(Saved data entries)
'''

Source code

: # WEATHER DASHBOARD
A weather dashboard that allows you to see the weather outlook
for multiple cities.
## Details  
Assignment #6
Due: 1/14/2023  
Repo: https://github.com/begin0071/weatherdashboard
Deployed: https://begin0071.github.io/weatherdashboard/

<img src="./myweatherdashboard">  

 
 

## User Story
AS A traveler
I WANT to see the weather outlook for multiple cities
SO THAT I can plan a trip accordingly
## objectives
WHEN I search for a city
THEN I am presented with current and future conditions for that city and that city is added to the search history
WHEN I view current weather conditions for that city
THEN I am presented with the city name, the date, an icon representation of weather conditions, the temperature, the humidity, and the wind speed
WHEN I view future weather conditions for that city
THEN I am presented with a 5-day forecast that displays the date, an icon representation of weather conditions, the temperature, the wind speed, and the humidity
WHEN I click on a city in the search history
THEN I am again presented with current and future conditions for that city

'''

The required output is the entries from their opening line through the line holding "Deployed: https://begin0071.github.io/weatherdashboard/", repeated exactly, with both end lines kept.

**Output for this exercise:**
Source code

: # WEATHER DASHBOARD
A weather dashboard that allows you to see the weather outlook
for multiple cities.
## Details  
Assignment #6
Due: 1/14/2023  
Repo: https://github.com/begin0071/weatherdashboard
Deployed: https://begin0071.github.io/weatherdashboard/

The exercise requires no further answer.